Isolate every line in the data with the string "Master" and copy it.

——

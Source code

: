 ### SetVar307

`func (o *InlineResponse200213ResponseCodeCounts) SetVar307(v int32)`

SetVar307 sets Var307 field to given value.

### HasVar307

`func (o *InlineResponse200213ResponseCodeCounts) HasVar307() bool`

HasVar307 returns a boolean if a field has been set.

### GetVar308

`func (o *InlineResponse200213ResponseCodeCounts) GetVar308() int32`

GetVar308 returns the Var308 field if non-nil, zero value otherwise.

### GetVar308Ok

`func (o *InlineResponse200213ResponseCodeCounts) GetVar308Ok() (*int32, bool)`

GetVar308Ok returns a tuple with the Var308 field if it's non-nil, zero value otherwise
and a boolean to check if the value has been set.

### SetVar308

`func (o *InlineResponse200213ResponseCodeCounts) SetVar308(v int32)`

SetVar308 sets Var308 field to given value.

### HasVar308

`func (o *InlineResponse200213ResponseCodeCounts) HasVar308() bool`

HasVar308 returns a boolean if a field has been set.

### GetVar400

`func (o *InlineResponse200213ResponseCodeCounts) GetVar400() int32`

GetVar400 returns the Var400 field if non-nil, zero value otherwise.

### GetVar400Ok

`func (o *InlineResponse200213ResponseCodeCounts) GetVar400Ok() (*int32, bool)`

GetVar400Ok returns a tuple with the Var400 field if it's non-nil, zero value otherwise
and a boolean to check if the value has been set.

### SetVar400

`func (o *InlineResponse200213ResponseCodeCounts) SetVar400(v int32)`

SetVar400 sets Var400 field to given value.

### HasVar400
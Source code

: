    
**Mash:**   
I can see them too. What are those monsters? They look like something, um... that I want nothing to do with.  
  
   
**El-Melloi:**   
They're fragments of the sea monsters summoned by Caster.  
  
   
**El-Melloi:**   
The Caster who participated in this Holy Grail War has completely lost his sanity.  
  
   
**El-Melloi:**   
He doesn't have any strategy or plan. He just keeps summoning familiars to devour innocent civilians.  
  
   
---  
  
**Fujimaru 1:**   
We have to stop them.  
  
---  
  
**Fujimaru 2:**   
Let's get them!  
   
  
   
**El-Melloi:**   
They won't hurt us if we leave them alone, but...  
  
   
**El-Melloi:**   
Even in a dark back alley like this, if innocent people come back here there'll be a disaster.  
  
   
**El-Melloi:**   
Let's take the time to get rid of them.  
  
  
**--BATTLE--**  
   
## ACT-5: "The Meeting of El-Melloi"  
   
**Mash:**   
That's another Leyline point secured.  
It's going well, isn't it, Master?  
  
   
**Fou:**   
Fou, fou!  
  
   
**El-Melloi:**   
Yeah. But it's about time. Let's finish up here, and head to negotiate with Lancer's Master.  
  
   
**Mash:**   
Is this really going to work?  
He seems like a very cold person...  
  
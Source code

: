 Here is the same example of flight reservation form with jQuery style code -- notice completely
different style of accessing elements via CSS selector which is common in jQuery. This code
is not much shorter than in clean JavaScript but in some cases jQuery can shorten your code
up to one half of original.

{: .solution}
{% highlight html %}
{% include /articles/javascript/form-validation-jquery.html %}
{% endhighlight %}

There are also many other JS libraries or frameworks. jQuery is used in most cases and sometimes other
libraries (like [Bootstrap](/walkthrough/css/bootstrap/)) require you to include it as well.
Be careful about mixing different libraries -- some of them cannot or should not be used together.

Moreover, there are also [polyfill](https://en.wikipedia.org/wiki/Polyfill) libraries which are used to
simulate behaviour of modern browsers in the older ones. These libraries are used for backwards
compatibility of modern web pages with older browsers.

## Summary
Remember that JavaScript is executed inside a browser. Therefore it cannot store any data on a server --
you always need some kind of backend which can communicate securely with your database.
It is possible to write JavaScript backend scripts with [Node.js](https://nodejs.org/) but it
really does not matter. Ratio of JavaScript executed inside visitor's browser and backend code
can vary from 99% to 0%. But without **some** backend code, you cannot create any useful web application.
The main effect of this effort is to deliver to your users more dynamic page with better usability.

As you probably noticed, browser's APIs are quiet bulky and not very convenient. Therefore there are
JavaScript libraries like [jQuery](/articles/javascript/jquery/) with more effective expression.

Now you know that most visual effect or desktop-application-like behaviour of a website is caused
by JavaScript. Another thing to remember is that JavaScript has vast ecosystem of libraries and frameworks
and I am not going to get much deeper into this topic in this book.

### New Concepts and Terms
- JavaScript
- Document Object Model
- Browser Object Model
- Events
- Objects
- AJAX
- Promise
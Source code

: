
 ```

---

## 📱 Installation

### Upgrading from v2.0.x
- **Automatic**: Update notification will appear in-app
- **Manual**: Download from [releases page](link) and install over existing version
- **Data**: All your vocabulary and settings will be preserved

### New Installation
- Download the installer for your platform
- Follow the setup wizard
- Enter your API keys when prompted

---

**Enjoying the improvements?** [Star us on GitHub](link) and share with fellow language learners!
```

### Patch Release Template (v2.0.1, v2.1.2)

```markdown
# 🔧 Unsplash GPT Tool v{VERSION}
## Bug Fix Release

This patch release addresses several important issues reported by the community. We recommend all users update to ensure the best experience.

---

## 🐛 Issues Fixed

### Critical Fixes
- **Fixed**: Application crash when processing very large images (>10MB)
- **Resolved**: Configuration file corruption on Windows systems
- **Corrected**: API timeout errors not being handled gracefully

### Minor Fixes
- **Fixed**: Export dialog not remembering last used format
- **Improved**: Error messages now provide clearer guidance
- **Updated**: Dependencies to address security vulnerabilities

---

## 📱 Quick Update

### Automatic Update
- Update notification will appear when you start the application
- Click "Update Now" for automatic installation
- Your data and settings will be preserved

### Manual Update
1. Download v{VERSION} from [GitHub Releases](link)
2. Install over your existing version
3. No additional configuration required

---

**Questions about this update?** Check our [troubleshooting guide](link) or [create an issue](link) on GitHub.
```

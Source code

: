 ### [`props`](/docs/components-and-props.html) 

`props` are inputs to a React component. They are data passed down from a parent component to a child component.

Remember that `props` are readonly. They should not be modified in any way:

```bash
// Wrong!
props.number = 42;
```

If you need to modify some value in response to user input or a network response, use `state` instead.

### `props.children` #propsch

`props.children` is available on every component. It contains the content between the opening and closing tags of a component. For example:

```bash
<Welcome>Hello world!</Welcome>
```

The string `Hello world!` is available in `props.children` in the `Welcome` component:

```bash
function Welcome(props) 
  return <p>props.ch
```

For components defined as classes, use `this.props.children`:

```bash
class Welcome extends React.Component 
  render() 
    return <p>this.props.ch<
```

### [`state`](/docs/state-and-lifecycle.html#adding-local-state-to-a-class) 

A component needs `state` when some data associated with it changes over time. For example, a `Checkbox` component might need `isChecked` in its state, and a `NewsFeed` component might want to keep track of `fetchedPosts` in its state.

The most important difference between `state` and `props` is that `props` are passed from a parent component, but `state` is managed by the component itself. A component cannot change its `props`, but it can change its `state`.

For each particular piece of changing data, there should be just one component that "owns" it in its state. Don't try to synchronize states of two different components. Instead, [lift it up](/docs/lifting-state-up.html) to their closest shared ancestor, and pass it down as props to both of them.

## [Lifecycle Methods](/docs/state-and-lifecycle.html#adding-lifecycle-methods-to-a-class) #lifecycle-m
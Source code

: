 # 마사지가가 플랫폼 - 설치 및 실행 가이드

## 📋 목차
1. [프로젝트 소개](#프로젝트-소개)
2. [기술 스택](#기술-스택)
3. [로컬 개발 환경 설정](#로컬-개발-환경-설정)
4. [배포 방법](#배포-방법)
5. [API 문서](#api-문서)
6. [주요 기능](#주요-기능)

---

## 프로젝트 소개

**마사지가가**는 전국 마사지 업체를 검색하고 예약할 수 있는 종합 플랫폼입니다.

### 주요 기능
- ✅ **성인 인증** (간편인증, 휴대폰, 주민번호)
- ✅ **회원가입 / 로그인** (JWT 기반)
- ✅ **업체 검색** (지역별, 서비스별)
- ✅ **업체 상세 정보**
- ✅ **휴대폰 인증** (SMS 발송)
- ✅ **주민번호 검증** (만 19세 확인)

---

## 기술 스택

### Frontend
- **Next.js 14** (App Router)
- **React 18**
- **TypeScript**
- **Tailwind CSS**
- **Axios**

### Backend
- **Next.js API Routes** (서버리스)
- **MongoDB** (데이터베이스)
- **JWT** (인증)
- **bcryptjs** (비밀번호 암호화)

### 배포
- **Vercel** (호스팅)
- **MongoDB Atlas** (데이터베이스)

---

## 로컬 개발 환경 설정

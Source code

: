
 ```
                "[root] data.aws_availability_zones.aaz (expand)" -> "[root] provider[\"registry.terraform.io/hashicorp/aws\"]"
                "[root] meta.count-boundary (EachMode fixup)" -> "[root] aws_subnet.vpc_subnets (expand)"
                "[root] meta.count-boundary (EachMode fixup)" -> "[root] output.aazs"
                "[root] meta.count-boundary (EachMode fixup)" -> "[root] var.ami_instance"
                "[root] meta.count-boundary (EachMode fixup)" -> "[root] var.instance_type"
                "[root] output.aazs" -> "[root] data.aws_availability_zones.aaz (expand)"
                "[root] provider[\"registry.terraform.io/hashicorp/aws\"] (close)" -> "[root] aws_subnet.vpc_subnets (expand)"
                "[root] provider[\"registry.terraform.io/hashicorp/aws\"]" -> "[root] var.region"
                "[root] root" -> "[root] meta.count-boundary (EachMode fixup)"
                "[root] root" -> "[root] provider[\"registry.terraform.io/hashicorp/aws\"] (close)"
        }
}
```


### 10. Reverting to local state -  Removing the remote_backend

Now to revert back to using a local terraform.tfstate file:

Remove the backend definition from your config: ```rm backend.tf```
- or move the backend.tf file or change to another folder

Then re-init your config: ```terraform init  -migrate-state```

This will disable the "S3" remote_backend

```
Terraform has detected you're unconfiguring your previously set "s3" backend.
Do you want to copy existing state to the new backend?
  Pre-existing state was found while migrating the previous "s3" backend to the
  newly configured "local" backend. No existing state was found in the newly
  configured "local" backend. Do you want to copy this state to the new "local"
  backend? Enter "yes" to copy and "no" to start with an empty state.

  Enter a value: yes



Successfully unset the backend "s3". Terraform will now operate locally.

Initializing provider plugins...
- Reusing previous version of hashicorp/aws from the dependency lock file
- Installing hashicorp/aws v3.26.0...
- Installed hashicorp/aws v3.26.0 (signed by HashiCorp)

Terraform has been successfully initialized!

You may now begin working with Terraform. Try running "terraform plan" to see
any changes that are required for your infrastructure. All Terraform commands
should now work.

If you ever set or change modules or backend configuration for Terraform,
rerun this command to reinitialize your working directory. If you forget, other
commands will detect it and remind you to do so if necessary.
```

——

Result for this exercise:
It's going well, isn't it, Master?  
Yeah. But it's about time. Let's finish up here, and head to negotiate with Lancer's Master.  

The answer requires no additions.